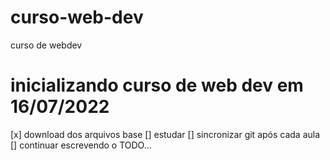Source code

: # curso-web-dev
 curso de webdev 

# inicializando curso de web dev em 16/07/2022
[x] download dos arquivos base
[] estudar
[] sincronizar git após cada aula
[] continuar escrevendo o TODO...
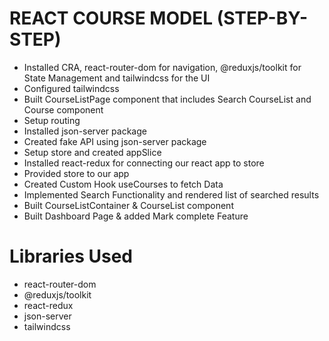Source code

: # REACT COURSE MODEL (STEP-BY-STEP)

- Installed CRA, react-router-dom for navigation, @reduxjs/toolkit for State Management and tailwindcss for the UI
- Configured tailwindcss
- Built CourseListPage component that includes Search CourseList and Course component
- Setup routing
- Installed json-server package 
- Created fake API using json-server package
- Setup store and created appSlice
- Installed react-redux for connecting our react app to store
- Provided store to our app
- Created Custom Hook useCourses to fetch Data
- Implemented Search Functionality and rendered list of searched results
- Built CourseListContainer & CourseList component
- Built Dashboard Page & added Mark complete Feature
<!-- REminder why @reduxjs/toolkit instead of redux -->

# Libraries Used

- react-router-dom
- @reduxjs/toolkit
- react-redux
- json-server
- tailwindcss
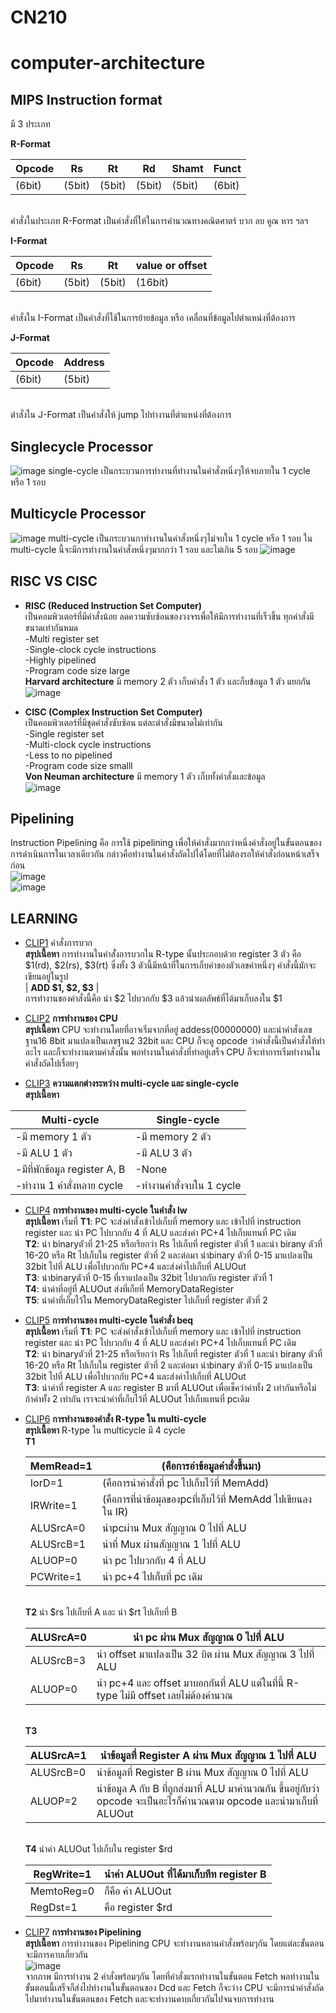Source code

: # CN210
# computer-architecture
## MIPS Instruction format
 มี 3 ประเภท
 
**R-Format**

|Opcode | Rs  | Rt | Rd  | Shamt | Funct  |
| ----- | ----- | ----- | ----- | ----- | ----- |
| (6bit) | (5bit) | (5bit) | (5bit) | (5bit) | (6bit) |

<br> คำสั่งในประเภท R-Format เป็นคำสั่งที่ให้ในการคำนวณทางคณิตศาตร์ บวก ลบ คูณ หาร ฯลฯ

**I-Format**

| Opcode |  Rs   | Rt    | value or offset  |
| -----  | ----- | ----- | ----- |
| (6bit) | (5bit) | (5bit) | (16bit) | 

<br> คำสั่งใน I-Format เป็นคำสั่งที่ใช้ในการย้ายข้อมูล หรือ เคลื่อนที่ข้อมูลไปตำแหน่งที่ต้องการ

**J-Format**

| Opcode | Address |
| -----  | ----- |
| (6bit)  | (5bit)|

<br> ตำสั่งใน J-Format เป็นคำสั่งให้ jump ไปทำงานที่ตำแหน่งที่ต้องการ

## Singlecycle Processor
![image](https://media.discordapp.net/attachments/258944901260115974/701424529032871976/image0.png?width=1026&height=412)
single-cycle เป็นกระบวนการทำงานที่ทำงานในคำสั่งหนึ่งๆให้จบภายใน 1 cycle หรือ 1 รอบ

## Multicycle Processor
![image](https://media.discordapp.net/attachments/258944901260115974/701426221803634758/image0.png?width=1026&height=410)
multi-cycle เป็นกระบวนกาทำงานในคำสั่งหนึ่งๆไม่จบใน 1 cycle หรือ 1 รอบ ใน multi-cycle นี้จะมีการทำงานในคำสั่งหนึ่งๆมากกว่า 1 รอบ และไม่เกิน 5 รอบ
![image](https://media.discordapp.net/attachments/258944901260115974/701426222093172792/image1.png?width=1026&height=432)

## RISC VS CISC
* **RISC (Reduced Instruction Set Computer)**
<br> เป็นคอมพิวเตอร์ที่มีคำสั่งน้อย ลดความซับซ้อนของวงจรเพื่อให้มีการทำงานที่เร็วขึ้น ทุกคำสั่งมีขนาดเท่ากันหมด
<br> -Multi register set
<br> -Single-clock cycle instructions
<br> -Highly pipelined
<br> -Program code size large
<br>**Harvard architecture** มี memory 2 ตัว เก็บคำสั่ง 1 ตัว และก็บข้อมูล 1 ตัว แยกกัน
<br>![image](https://media.discordapp.net/attachments/258944901260115974/701699446651486228/unknown.png?width=449&height=362)

* **CISC (Complex Instruction Set Computer)**
<br> เป็นคอมพิวเตอร์ที่มีชุดคำสั่งซับซ้อน แต่ละตำสั่งมีขนาดไม่เท่ากัน
<br> -Single register set
<br> -Multi-clock cycle instructions
<br> -Less to no pipelined
<br> -Program code size smalll
<br>**Von Neuman architecture** มี memory 1 ตัว เก็บทั้งคำสั่งและข้อมูล
<br>![image](https://media.discordapp.net/attachments/258944901260115974/701700512944226404/unknown.png?width=410&height=319)

## Pipelining
Instruction Pipelining คือ การใช้ pipelining เพื่อให้คำสั่งมากกว่าหนึ่งคำสั่งอยู่ในขั้นตอนของการดำเนินการในเวลาเดียวกัน กล่าวคือทำงานในคำสั่งถัดไปได้โดยที่ไม่ต้องรอให้คำสั่งก่อนหน้าเสร็จก่อน
<br>![image](https://media.discordapp.net/attachments/258944901260115974/701704890186989609/image.png?width=670&height=474)
<br>![image](https://media.discordapp.net/attachments/258944901260115974/701705047716921425/image.png?width=1002&height=474)

## LEARNING
* [CLIP1](https://youtu.be/h8Iu4MPJTW8) คำสั่งการบวก
   <br>**สรุปเนื้อหา** การทำงานในคำสั่่งการบวกใน R-type นั้นประกอบด้วย register 3 ตัว คือ $1(rd), $2(rs), $3(rt) ซึ่งทั้ง 3 ตัวนี้มีหน้าที่ในการเก็บค่าของตัวเลขค่าหนึ่งๆ คำสั่งนี้มักจะเขียนอยู่ในรูป <br> | **ADD $1, $2, $3** | <br>การทำงานของคำสั่งนี้คือ นำ $2 ไปบวกกับ $3 แล้วนำผลลัพธ์ที่ได้มาเก็บลงใน $1

* [CLIP2](https://youtu.be/iNJk7NR0DzQ) **การทำงานของ CPU**
   <br>**สรุปเนื้อหา** CPU จะทำงานโดยที่อาจเริ่มจากที่อยู่ addess(00000000) และนำคำสั่งเลขฐาน16 8bit มาแปลงเป็นเลขฐาน2 32bit และ CPU ก็จะดู opcode ว่าคำสั่งนี้เป็นคำสั่งให้ทำอะไร และก็จะทำงานตามคำสั่งนั้น พอทำงานในคำสั่งที่ทำอยู่เสร็จ CPU ก็จะทำการเริ่มทำงานในคำสั่งถัดไปเรื่อยๆ

* [CLIP3](https://youtu.be/lI3voWLdYi0) **ความแตกต่างระหว่าง multi-cycle และ single-cycle**
   <br>**สรุปเนื้อหา** 
   
| Multi-cycle | Single-cycle |
| -----  | ----- |
| -มี memory 1 ตัว  | -มี memory 2 ตัว |
| -มี ALU 1 ตัว  | -มี ALU 3 ตัว |
| -มีที่พักข้อมูล register A, B  | -None |
| -ทำงาน 1 คำสั่งหลาย cycle  | -ทำงานคำสั่งจบใน 1 cycle |

* [CLIP4](https://youtu.be/jyjt2qI6w38) **การทำงานของ multi-cycle ในคำสั่ง lw**
   <br>**สรุปเนื้อหา** เริ่มที่ **T1**: PC จะส่งคำสั่งเข้าไปเก็บที่ memory และ เข้าไปที่ instruction register และ นำ PC ไปบวกกับ 4 ที่ ALU และส่งค่า PC+4 ไปเก็บแทนที่ PC เดิม 
   <br> **T2**: นำ binaryตัวที่ 21-25 หรือเรียกว่า Rs ไปเก็บที่ register ตัวที่ 1 และนำ birany ตัวที่ 16-20 หรือ Rt ไปเก็บใน register ตัวที่ 2 และต่อมา นำbinary ตัวที่ 0-15 มาแปลงเป็น 32bit ไปที่ ALU เพื่อไปบวกกับ PC+4 และส่งค่าไปเก็บที่ ALUOut
   <br> **T3**: นำbinaryตัวที่ 0-15 ที่เราแปลงเป็น 32bit ไปบวกกับ register ตัวที่ 1 
   <br> **T4**: นำค่าที่อยู่ที่ ALUOut ส่งที่เก็ยที่ MemoryDataRegister 
   <br> **T5**: นำค่าที่เก็บไว้ใน MemoryDataRegister ไปเก็บที่ register ตัวที่ 2
   
* [CLIP5](https://youtu.be/2hWUXlziX20) **การทำงานของ multi-cycle ในคำสั่ง beq**
   <br>**สรุปเนื้อหา** เริ่มที่ **T1**: PC จะส่งคำสั่งเข้าไปเก็บที่ memory และ เข้าไปที่ instruction register และ นำ PC ไปบวกกับ 4 ที่ ALU และส่งค่า PC+4 ไปเก็บแทนที่ PC เดิม 
   <br> **T2**: นำ binaryตัวที่ 21-25 หรือเรียกว่า Rs ไปเก็บที่ register ตัวที่ 1 และนำ birany ตัวที่ 16-20 หรือ Rt ไปเก็บใน register ตัวที่ 2 และต่อมา นำbinary ตัวที่ 0-15 มาแปลงเป็น 32bit ไปที่ ALU เพื่อไปบวกกับ PC+4 และส่งค่าไปเก็บที่ ALUOut
   <br> **T3**: นำค่าที่ register A และ register B มาที่ ALUOut เพื่อเช็คว่าค่าทั้ง 2 เท่ากันหรือไม่ ถ้าค่าทั้ง 2 เท่ากัน เราจะนำค่าที่เก็บไว้ที่ ALUOut ไปเก็บแทนที่ pcเดิม

* [CLIP6](https://youtu.be/jrDffEOrVz0) **การทำงานของคำสั่ง R-type ใน multi-cycle**
   <br>**สรุปเนื้อหา** R-type ใน multicycle มี 4 cycle 
   <br> **T1**
   
   |MemRead=1|(คือการอ่าข้อมูลคำสั่งขึ้นมา)|
   |-------|--------|
   |IorD=1|(คือการนำคำสั่งที่ pc ไปเก็บไว้ที่ MemAdd)|
   |IRWrite=1|(คือการที่นำข้อมุลของpcที่เก็บไว้ที่ MemAdd ไปเขียนลงใน IR)|
   |ALUSrcA=0|นำpcผ่าน Mux สัญญาณ 0 ไปที่ ALU|
   |ALUSrcB=1|นำที่ Mux ผ่านสัญญาณ 1 ไปที่ ALU|
   |ALUOP=0|นำ pc ไปบวกกับ 4 ที่ ALU|
   |PCWrite=1 |นำ pc+4 ไปเก็บที่ pc เดิม|
   
   <br> **T2** นำ $rs ไปเก็บที่ A และ นำ $rt ไปเก็บที่ B
   
   |ALUSrcA=0  | นำ pc ผ่าน Mux สัญญาณ 0 ไปที่ ALU|
   |-------|--------|
   |ALUSrcB=3|นำ offset มาแปลงเป็น 32 บิต ผ่าน Mux สัญญาณ 3 ไปที่ ALU|
   |ALUOP=0|นำ pc+4 และ offset มาบอกกันที่ ALU แต่ในที่นี้ R-type ไม่มี offset เลยไม่ต้องคำนวณ|
   
   <br> **T3**
   
   |ALUSrcA=1|นำข้อมูลที่ Register A ผ่าน Mux สัญญาณ 1 ไปที่ ALU|
   |---------|---------|
   |ALUSrcB=0|นำข้อมูลที่ Register B ผ่าน Mux สัญญาณ 0 ไปที่ ALU|
   |ALUOP=2|นำข้อมูล A กับ B ที่ถูกส่งมาที่ ALU มาคำนวณกัน ขึ้นอยู่กับว่า opcode จะเป็นอะไรก็คำนวณตาม opcode และนำมาเก็บที่ ALUOut|
   
   <br> **T4**  นำค่า ALUOut ไปเก็บใน register $rd
   
   |RegWrite=1|นำค่า ALUOut ที่ได้มาเก็บทีท register B|
   |--------|--------|
   |MemtoReg=0|ก็คือ ค่า ALUOut|
   |RegDst=1|คือ register $rd|

* [CLIP7](https://youtu.be/kUqOY8FeYDo) **การทำงานของ Pipelining**
   <br>**สรุปเนื้อหา** การทำงานของ Pipelining CPU จะทำงานหลานคำสั่งพร้อมๆกัน โดยแต่ละขั้นตอนจะมีการคาบเกี่ยวกัน
   <br>![image](https://media.discordapp.net/attachments/258944901260115974/701708095713443890/unknown.png?width=468&height=96)
   <br>จากภาพ มีการทำงาน 2 คำสั่งพร้อมๆกัน โดยที่คำสั่งแรกทำงานในขั้นตอน Fetch พอทำงานในขั้นตอนนี้เสร็จก็ส่งไปทำงานในขั้นตอนของ Dcd และ Fetch ก็จะว่าง CPU จะมีการนำคำสั่งถัดไปมาทำงานในขั้นตอนของ Fetch และจะทำงานคาบเกี่ยวกันไปจนจบการทำงาน
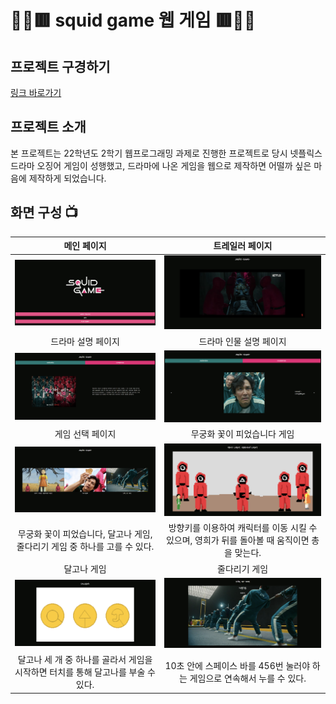 # 🔴🔺🟥 squid game 웹 게임 🟥🔺🔴

## 프로젝트 구경하기
[링크 바로가기](https://pkyung.github.io/squid_game)

## 프로젝트 소개
본 프로젝트는 22학년도 2학기 웹프로그래밍 과제로 진행한 프로젝트로 당시 넷플릭스 드라마 오징어 게임이 성행했고, 드라마에 나온 게임을 웹으로 제작하면 어떨까 싶은 마음에 제작하게 되었습니다. 


## 화면 구성 📺
| 메인 페이지  |  트레일러 페이지   |
| :-------------------------------------------: | :-------------------------------------------: |
|  <img width="500" src="./readmeImage/mainPage.PNG"/> |    <img width="500" src="./readmeImage/trailer.PNG"/> |
|  드라마 설명 페이지   |  드라마 인물 설명 페이지   |
| <img width="500" src="./readmeImage/info_contents.PNG"/>   |  <img width="500" src="./readmeImage/info_charaters.PNG"/>   |
|  게임 선택 페이지   |    무궁화 꽃이 피었습니다 게임   |
| <img width="500" src="./readmeImage/select_game.PNG"/>   | <img width="500" src="./readmeImage/red_light.PNG"/>   |
|무궁화 꽃이 피었습니다, 달고나 게임, 줄다리기 게임 중 하나를 고를 수 있다. |방향키를 이용하여 캐릭터를 이동 시킬 수 있으며, 영희가 뒤를 돌아볼 때 움직이면 총을 맞는다.|
|  달고나 게임   |    줄다리기 게임   |
| <img width="500" src="./readmeImage/dalgona.PNG"/>   | <img width="500" src="./readmeImage/tug_of_war.PNG"/>   |
|달고나 세 개 중 하나를 골라서 게임을 시작하면 터치를 통해 달고나를 부술 수 있다. |10초 안에 스페이스 바를 456번 눌러야 하는 게임으로 연속해서 누를 수 있다.|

※ ※ ※

_TO DO:_ Please copy the lines in the records above between the one holding "(Complex Instruction Set Computer)**" and the one holding "<br>**Von Neuman architecture**", inclusive, exactly and with no other line.

_ANSWER FOR THIS EXERCISE:_
* **CISC (Complex Instruction Set Computer)**
<br> เป็นคอมพิวเตอร์ที่มีชุดคำสั่งซับซ้อน แต่ละตำสั่งมีขนาดไม่เท่ากัน
<br> -Single register set
<br> -Multi-clock cycle instructions
<br> -Less to no pipelined
<br> -Program code size smalll
<br>**Von Neuman architecture** มี memory 1 ตัว เก็บทั้งคำสั่งและข้อมูล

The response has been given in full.